# Rocky River 1/10/12



## MuskieManOhio (Jun 29, 2008)

Me and my brother (betterthanfrank) hit the rocky today at about one didn't catch or see anything. Did see one guy catch one though it was our first time there so it probably didn't help. I'm new to this steel heading stuff and we couldn't find a bait store anywhere to get egg sacs so we had to use fake eggs and grubs. Would of liked to see my brother get his first one today, just going to have to try again! The water was very clear also. 

-Gillie-


----------



## fishaman1652 (Dec 28, 2011)

theres a section for people new to steelhead and he'll get one next time


Outdoor Hub mobile, the outdoor information engine


----------



## MuskieJim (Apr 11, 2007)

MuskieManOhio said:


> I'm new to this steel heading stuff and we couldn't find a bait store anywhere to get egg sacs so we had to use fake eggs and grubs.
> 
> -Gillie-


There are several small things that will definitely improve your odds at hooking up. First, it's important to use fluorocarbon leader material when fishing in clearer water. Steelhead have great eyesite and can spot your setup if you're using too heavy of line. If you do not have fresh eggs for spawn sacks, I would use a jig and maggot. Size 1/32 or 1/64 ounce black jig tipped with maggots will work great, should be more effective than fake eggs or grubs. Just put it through the bottom half of the water column and be ready to set that hook!


----------



## MuskieManOhio (Jun 29, 2008)

how can you tell wheather its a fish hitting it or its just caught up on the bottom??


----------



## FISHIN216 (Mar 18, 2009)

MuskieManOhio said:


> how can you tell wheather its a fish hitting it or its just caught up on the bottom??


Oh you will know......trust me...just make sure your drag is set right. Any time your bobber stops flinches or goes under set the hook!

Outdoor Hub mobile, the outdoor information engine


----------



## MuskieManOhio (Jun 29, 2008)

Is it sad to say that I have the fever and I havnt even caught anything this year yet? I wont give up though thats for sure!


----------



## reo (May 22, 2004)

MuskieManOhio said:


> how can you tell wheather its a fish hitting it or its just caught up on the bottom??

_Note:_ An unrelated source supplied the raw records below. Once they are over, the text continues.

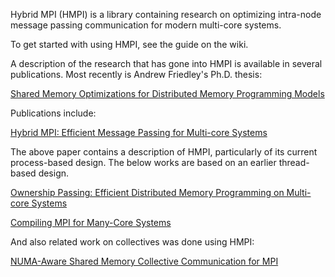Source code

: Hybrid MPI (HMPI) is a library containing research on optimizing intra-node message passing communication for modern multi-core systems.

To get started with using HMPI, see the guide on the wiki.

A description of the research that has gone into HMPI is available in several publications. Most recently is Andrew Friedley's Ph.D. thesis:

[Shared Memory Optimizations for Distributed Memory Programming Models](https://github.com/jeffhammond/hmpi/blob/master/afriedle-thesis.pdf)

Publications include:

[Hybrid MPI: Efficient Message Passing for Multi-core Systems](http://htor.inf.ethz.ch/publications/index.php?pub=173)

The above paper contains a description of HMPI, particularly of its current process-based design. The below works are based on an earlier thread-based design.

[Ownership Passing: Efficient Distributed Memory Programming on Multi-core Systems](http://htor.inf.ethz.ch/publications/index.php?pub=161)

[Compiling MPI for Many-Core Systems](http://library.llnl.gov/uhtbin/cgisirsi/arirj7ekiQ/MAIN/300540005/9)

And also related work on collectives was done using HMPI:

[NUMA-Aware Shared Memory Collective Communication for MPI](http://htor.inf.ethz.ch/publications/index.php?pub=163)
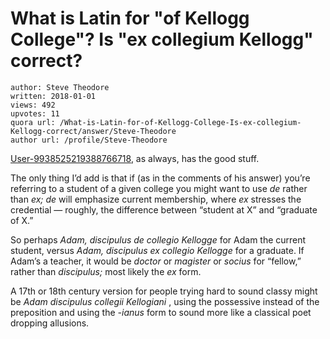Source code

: # What is Latin for "of Kellogg College"? Is "ex collegium Kellogg" correct?

	author: Steve Theodore
	written: 2018-01-01
	views: 492
	upvotes: 11
	quora url: /What-is-Latin-for-of-Kellogg-College-Is-ex-collegium-Kellogg-correct/answer/Steve-Theodore
	author url: /profile/Steve-Theodore


[User-9938525219388766718](https://www.quora.com/profile/User-9938525219388766718), as always, has the good stuff.

The only thing I’d add is that if (as in the comments of his answer) you’re referring to a student of a given college you might want to use _de_ rather than _ex; de_ will emphasize current membership, where _ex_ stresses the credential — roughly, the difference between “student at X” and “graduate of X.”

So perhaps _Adam, discipulus de collegio Kellogge_ for Adam the current student, versus _Adam, discipulus ex collegio Kellogge_ for a graduate. If Adam’s a teacher, it would be _doctor_  or _magister_ or _socius_ for “fellow,” rather than _discipulus;_ most likely the _ex_ form.

A 17th or 18th century version for people trying hard to sound classy might be _Adam discipulus collegii Kellogiani_ , using the possessive instead of the preposition and using the _-ianus_  form to sound more like a classical poet dropping allusions.


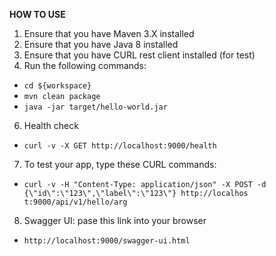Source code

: **HOW TO USE**

1. Ensure that you have Maven 3.X installed
2. Ensure that you have Java 8 installed
3. Ensure that you have CURL rest client installed (for test)
4. Run the following commands: 
- `cd ${workspace} `
- `mvn clean package`
- `java -jar target/hello-world.jar`

6. Health check

- `curl -v -X GET http://localhost:9000/health`

7. To test your app, type these CURL commands:

- `curl -v -H "Content-Type: application/json" -X POST -d {\"id\":\"123\",\"label\":\"123\"} http://localhos
        t:9000/api/v1/hello/arg
`

8. Swagger UI: pase this link into your browser

- `http://localhost:9000/swagger-ui.html`




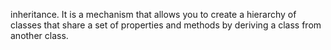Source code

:  inheritance. It is a mechanism that allows you to create a hierarchy of classes that share a set of properties and methods by deriving a class from another class.
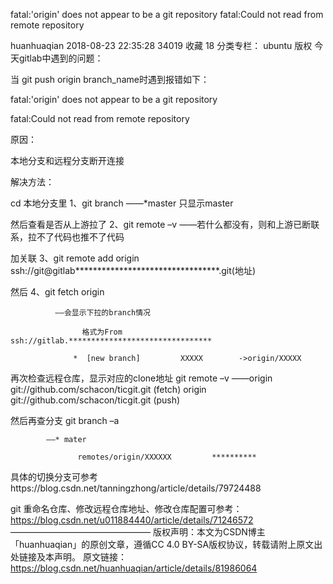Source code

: fatal:'origin' does not appear to be a git repository fatal:Could not read from remote repository

huanhuaqian 2018-08-23 22:35:28  34019  收藏 18
分类专栏： ubuntu
版权
今天gitlab中遇到的问题：

当 git push origin branch_name时遇到报错如下：

fatal:'origin' does not appear to be a git repository

fatal:Could not read from remote repository

原因：

本地分支和远程分支断开连接

解决方法：

cd 本地分支里
1、git branch 
               ——*master   只显示master

然后查看是否从上游拉了
2、git remote –v
             ——若什么都没有，则和上游已断联系，拉不了代码也推不了代码 


加关联
3、git remote add origin ssh://git@gitlab*********************************.git(地址)


然后
4、git fetch origin

              ——会显示下拉的branch情况
    
                    格式为From ssh://gitlab.********************************
    
                  *  [new branch]         XXXXX        ->origin/XXXXX

再次检查远程仓库，显示对应的clone地址
git remote –v
——origin  git://github.com/schacon/ticgit.git (fetch)
origin  git://github.com/schacon/ticgit.git (push)

然后再查分支
git branch –a

            ——* mater
    
                   remotes/origin/XXXXXX         **********

具体的切换分支可参考https://blog.csdn.net/tanningzhong/article/details/79724488

git 重命名仓库、修改远程仓库地址、修改仓库配置可参考：https://blog.csdn.net/u011884440/article/details/71246572
————————————————
版权声明：本文为CSDN博主「huanhuaqian」的原创文章，遵循CC 4.0 BY-SA版权协议，转载请附上原文出处链接及本声明。
原文链接：https://blog.csdn.net/huanhuaqian/article/details/81986064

When you set the hook and there is a fish on the end of your line it is not the bottom, lol. If it keeps going down in the same spot drift after drift and there is nothing there when you set the hook or you are snagged, it is the bottom.


----------



## MuskieManOhio (Jun 29, 2008)

Whats the best way or set up for steelhead fishing with a float, if you guys dont mind me asking?


----------